Once the line with "- **Success Criteria**: CI workflow includes" is found in the entries below, print it and each following line exactly, stopping after the line with "- Configure proper timing in workflow"; print nothing else.

## INFORMATION SHOWN
________________________________________

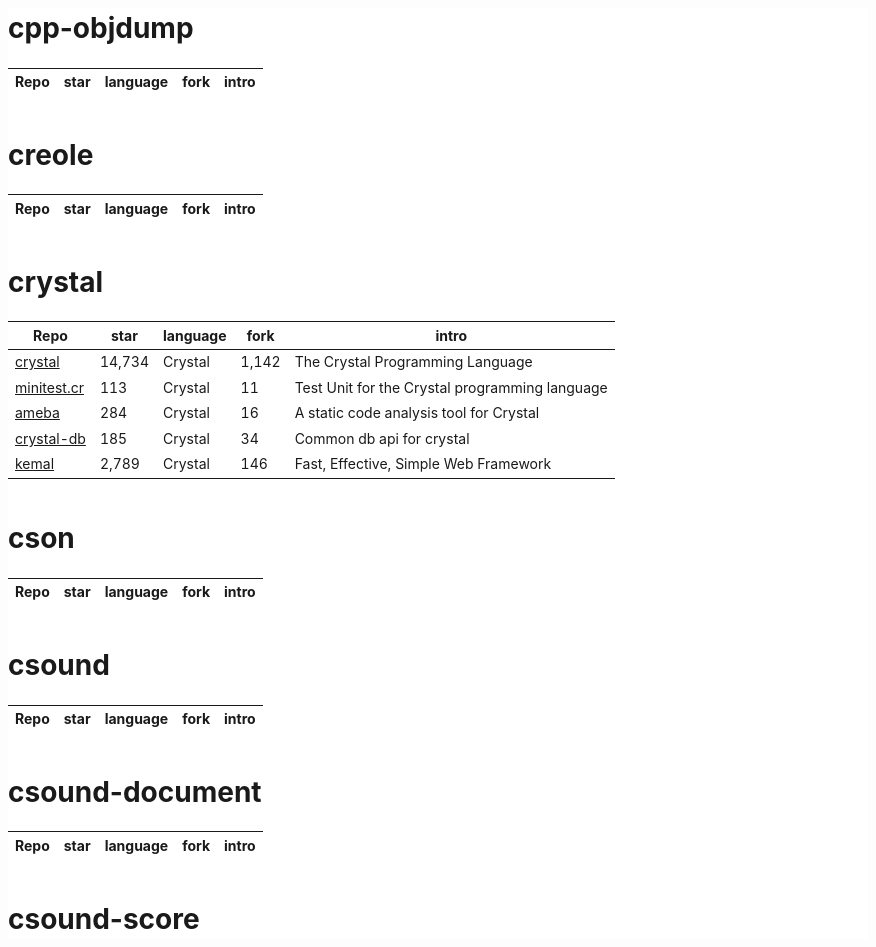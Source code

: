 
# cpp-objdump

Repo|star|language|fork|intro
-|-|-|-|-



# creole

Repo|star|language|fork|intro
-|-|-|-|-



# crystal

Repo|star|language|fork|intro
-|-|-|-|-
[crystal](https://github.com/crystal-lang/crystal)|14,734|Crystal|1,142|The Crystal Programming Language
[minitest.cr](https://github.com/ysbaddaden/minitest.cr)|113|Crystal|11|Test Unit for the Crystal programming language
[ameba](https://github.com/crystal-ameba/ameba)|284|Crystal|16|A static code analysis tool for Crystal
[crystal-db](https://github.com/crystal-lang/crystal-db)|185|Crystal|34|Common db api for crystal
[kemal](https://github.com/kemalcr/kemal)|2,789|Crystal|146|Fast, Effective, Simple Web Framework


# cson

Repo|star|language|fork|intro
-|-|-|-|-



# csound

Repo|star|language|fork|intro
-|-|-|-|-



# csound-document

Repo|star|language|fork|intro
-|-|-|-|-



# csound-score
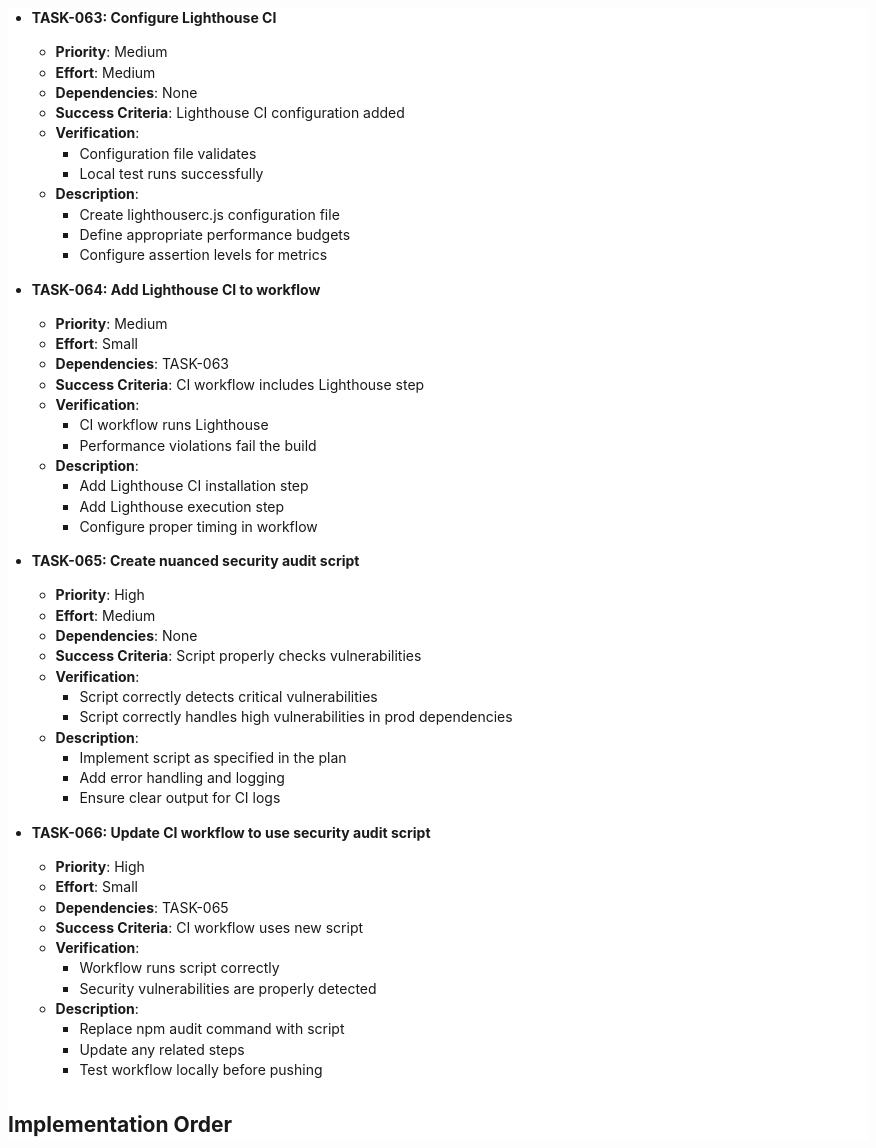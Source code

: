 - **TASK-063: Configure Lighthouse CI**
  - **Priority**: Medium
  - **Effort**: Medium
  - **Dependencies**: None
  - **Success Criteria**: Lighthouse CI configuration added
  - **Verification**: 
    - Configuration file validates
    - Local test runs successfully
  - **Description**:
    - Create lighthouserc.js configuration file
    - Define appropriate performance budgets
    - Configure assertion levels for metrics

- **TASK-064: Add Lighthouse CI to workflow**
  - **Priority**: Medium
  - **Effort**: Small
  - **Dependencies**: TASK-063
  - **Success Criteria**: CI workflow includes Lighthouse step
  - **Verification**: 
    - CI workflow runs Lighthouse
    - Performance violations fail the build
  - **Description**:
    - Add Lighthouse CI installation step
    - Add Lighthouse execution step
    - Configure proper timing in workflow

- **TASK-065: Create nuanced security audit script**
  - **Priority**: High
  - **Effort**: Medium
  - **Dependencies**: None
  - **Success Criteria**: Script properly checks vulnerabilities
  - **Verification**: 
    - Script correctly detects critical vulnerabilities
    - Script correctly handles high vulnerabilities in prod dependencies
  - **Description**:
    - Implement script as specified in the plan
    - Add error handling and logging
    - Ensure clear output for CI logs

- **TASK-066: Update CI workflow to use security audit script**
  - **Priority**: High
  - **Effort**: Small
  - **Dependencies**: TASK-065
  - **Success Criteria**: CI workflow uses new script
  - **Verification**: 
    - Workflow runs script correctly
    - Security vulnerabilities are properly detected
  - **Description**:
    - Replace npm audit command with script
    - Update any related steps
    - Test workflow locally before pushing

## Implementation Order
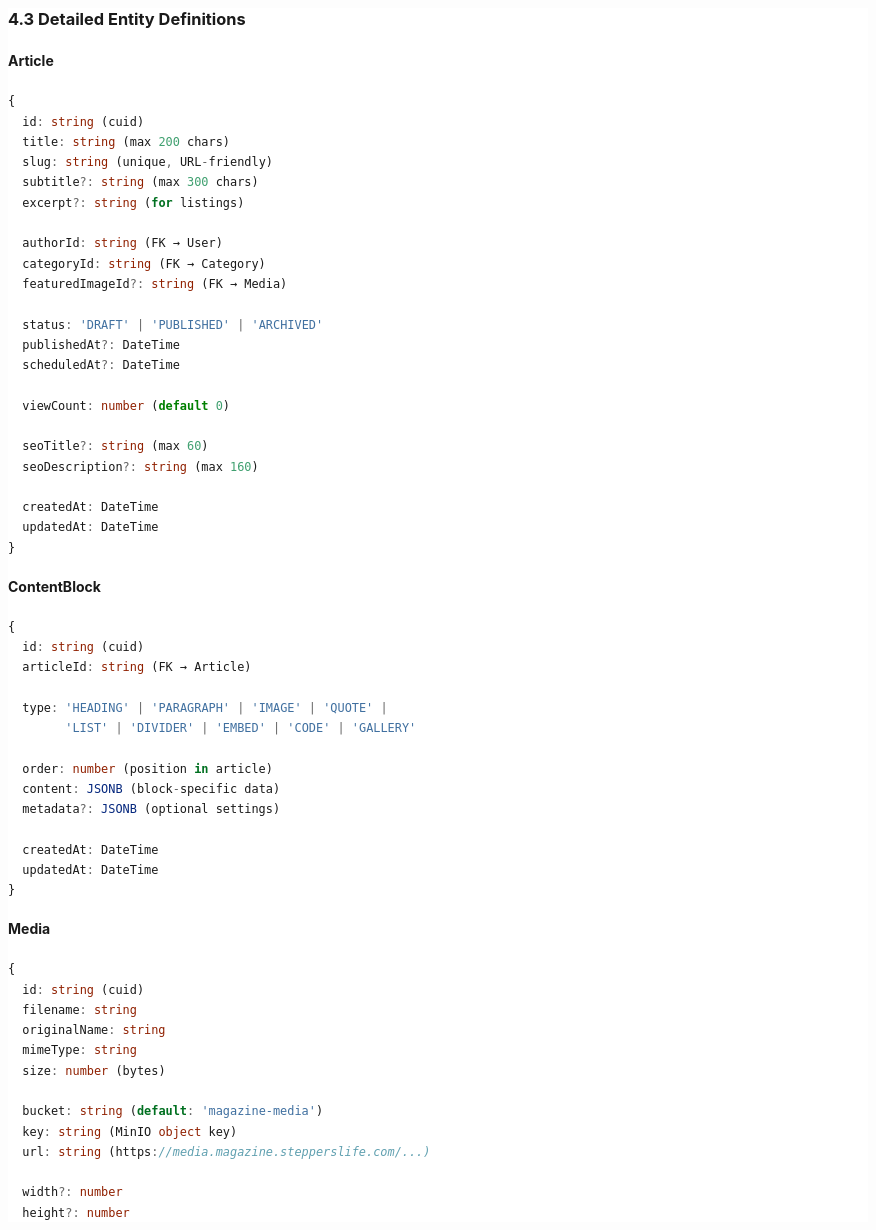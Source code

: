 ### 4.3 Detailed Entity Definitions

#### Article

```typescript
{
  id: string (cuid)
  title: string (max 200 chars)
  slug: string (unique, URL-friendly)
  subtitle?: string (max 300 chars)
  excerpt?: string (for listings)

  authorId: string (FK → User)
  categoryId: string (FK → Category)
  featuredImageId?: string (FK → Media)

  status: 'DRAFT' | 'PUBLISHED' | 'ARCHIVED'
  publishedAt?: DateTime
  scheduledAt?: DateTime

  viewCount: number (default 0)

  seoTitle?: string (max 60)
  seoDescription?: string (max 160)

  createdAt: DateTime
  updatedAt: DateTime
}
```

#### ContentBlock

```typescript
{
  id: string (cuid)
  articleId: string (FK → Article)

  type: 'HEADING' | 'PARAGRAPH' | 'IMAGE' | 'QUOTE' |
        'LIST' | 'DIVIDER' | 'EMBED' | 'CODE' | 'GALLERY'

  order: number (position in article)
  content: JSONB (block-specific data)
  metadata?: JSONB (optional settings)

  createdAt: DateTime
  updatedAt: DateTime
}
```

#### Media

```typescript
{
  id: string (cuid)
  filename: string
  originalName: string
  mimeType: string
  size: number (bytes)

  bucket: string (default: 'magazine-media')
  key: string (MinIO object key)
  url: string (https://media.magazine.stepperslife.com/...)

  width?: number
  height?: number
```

________________________________________

## EXERCISE SOLUTION
  - **Success Criteria**: CI workflow includes Lighthouse step
  - **Verification**: 
    - CI workflow runs Lighthouse
    - Performance violations fail the build
  - **Description**:
    - Add Lighthouse CI installation step
    - Add Lighthouse execution step
    - Configure proper timing in workflow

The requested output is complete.